By common consent the favourite to win is Christ Church graduate Bilawal Bhutto. He currently serves as his country’s 37th foreign minister in a coalition government headed by Pakistan’s Muslim League chairman Shebaz Sharif.

In this year’s forthcoming elections his Pakistan Peoples Party (PPP) is widely expected to emerge with sufficient strength to dominate the next government. At the age of 35 Bilawal Bhutto would then become one of Pakistan’s youngest ever Prime Ministers.

His bitter rival is another Oxford graduate, Imran Khan, a product of Keble College, who served as Pakistani Prime Minister between 2018 and 2022 until he was ousted in a no confidence motion. Supporters of Khan, a national cricketing hero and head of the Tehreek-e-Insaaf party, will fight tooth and nail to bring their leader back to power and resume his stint as prime minister.

Both men draw on different personal strengths. Khan played cricket for Oxford and later captained his country’s national cricket team. His numerous English girlfriends included television producer Jemima Goldsmith whom he married and from whom he was divorced in 2004. The couple have two sons.

The dazzling ancestry of Bilawal Bhutto, often compared to the Kennedys, highlights his heritage as the son of a former Pakistani President and grandson of two previous Pakistani Prime Ministers. His illustrious maternal grandfather Zulfikar Ali Bhutto, a graduate of Christ Church, served as President of Pakistan between 1971 to 1973 and Prime Minister between 1973 and 1977. Following a military coup, he was arrested, tried and hanged in 1979.

Bilawal Bhutto’s mother (Zulfikar Bhutto’s daughter) was Benazir Bhutto who served two terms as Prime Minister of Pakistan. When she first became Prime Minister in 1988, she too was barely 35 years old.

A graduate of Lady Margaret Hall, Oxford, she was assassinated on the streets of Rawalpindi in 2007. Her killer has never been found. Benazir’s husband, Asif Ali Zardari, took over as President of the PPP and later served as President of Pakistan between 2008 and 2013. He is expected to play a key, behind-the-scenes role in paving the way for Bilawal to take over.

Oxford’s men and women’s college teams add to their prestige by playing against each other in a wide variety of sports, including tennis, cricket and fencing.

The best individual players are absorbed upwards into university teams that are then deployed against other universities across the United Kingdom. Teddy Hall ( St Edmund Hall) has the reputation of being Oxford’s sportiest college.

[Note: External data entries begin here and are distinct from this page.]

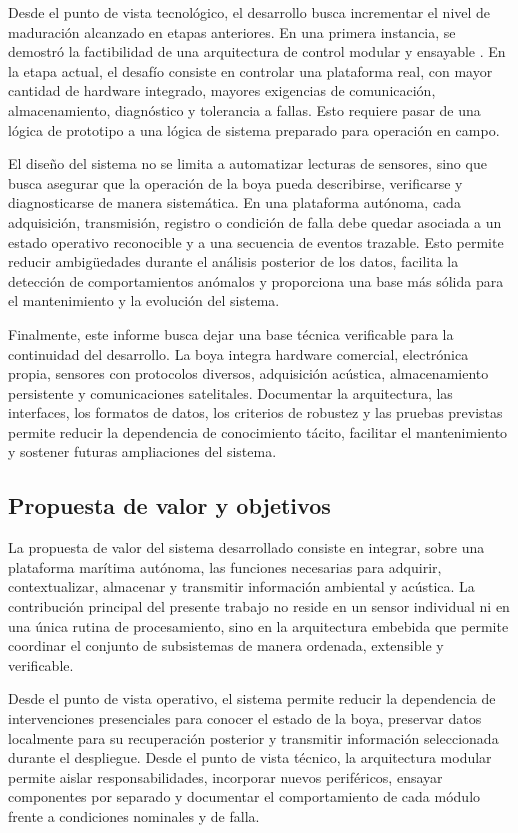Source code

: Desde el punto de vista tecnológico, el desarrollo busca incrementar el nivel de maduración alcanzado en etapas anteriores. En una primera instancia, se demostró la factibilidad de una arquitectura de control modular y ensayable \citep{Bos2018MSE}. En la etapa actual, el desafío consiste en controlar una plataforma real, con mayor cantidad de hardware integrado, mayores exigencias de comunicación, almacenamiento, diagnóstico y tolerancia a fallas. Esto requiere pasar de una lógica de prototipo a una lógica de sistema preparado para operación en campo.

El diseño del sistema no se limita a automatizar lecturas de sensores, sino que busca asegurar que la operación de la boya pueda describirse, verificarse y diagnosticarse de manera sistemática. En una plataforma autónoma, cada adquisición, transmisión, registro o condición de falla debe quedar asociada a un estado operativo reconocible y a una secuencia de eventos trazable. Esto permite reducir ambigüedades durante el análisis posterior de los datos, facilita la detección de comportamientos anómalos y proporciona una base más sólida para el mantenimiento y la evolución del sistema.

Finalmente, este informe busca dejar una base técnica verificable para la continuidad del desarrollo. La boya integra hardware comercial, electrónica propia, sensores con protocolos diversos, adquisición acústica, almacenamiento persistente y comunicaciones satelitales. Documentar la arquitectura, las interfaces, los formatos de datos, los criterios de robustez y las pruebas previstas permite reducir la dependencia de conocimiento tácito, facilitar el mantenimiento y sostener futuras ampliaciones del sistema.

\subsection{Propuesta de valor y objetivos}
\label{subsec:propuesta_valor_objetivos}

La propuesta de valor del sistema desarrollado consiste en integrar, sobre una plataforma marítima autónoma, las funciones necesarias para adquirir, contextualizar, almacenar y transmitir información ambiental y acústica. La contribución principal del presente trabajo no reside en un sensor individual ni en una única rutina de procesamiento, sino en la arquitectura embebida que permite coordinar el conjunto de subsistemas de manera ordenada, extensible y verificable.

Desde el punto de vista operativo, el sistema permite reducir la dependencia de intervenciones presenciales para conocer el estado de la boya, preservar datos localmente para su recuperación posterior y transmitir información seleccionada durante el despliegue. Desde el punto de vista técnico, la arquitectura modular permite aislar responsabilidades, incorporar nuevos periféricos, ensayar componentes por separado y documentar el comportamiento de cada módulo frente a condiciones nominales y de falla.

The colleges are also ranked against each other in an academic league known as the Norrington Table that measures the academic performance of each college based on the degree qualifications of each year’s final examinations.

Last year’s Norrington Table was topped by Merton College with Keble (Imran Khan’s college) and Christ Church (Bilawal Bhutto’s college) featuring somewhere in the middle.

Christ Church is both bigger and substantially richer than either Keble or Lady Margaret Hall where Benazir Bhutto used to hold court, famously using a teapot to pour her favourite chilled white wine. All colleges were overshadowed by Christ Church where students from England’s oldest families participated in some of the university’s most boisterous social get-togethers.

Bilawal Bhutto was an avid party goer during his stint as a history undergraduate between 2007 and 2010.

Some of the more exuberant celebrations still feature online pictures of a young Bilawal that barely merit attention in Oxford or London. In deeply conservative Pakistan, however, they will inevitably attract the interest of the country’s Islamic ideologues who set the country’s social and cultural standards.

So the political future of the current foreign minister and would-be Prime Minister, who won universal plaudits for his effortless ‘tehzeeb’ and ‘tameez’, could depend on how those controversial pictures are viewed back home in Pakistan.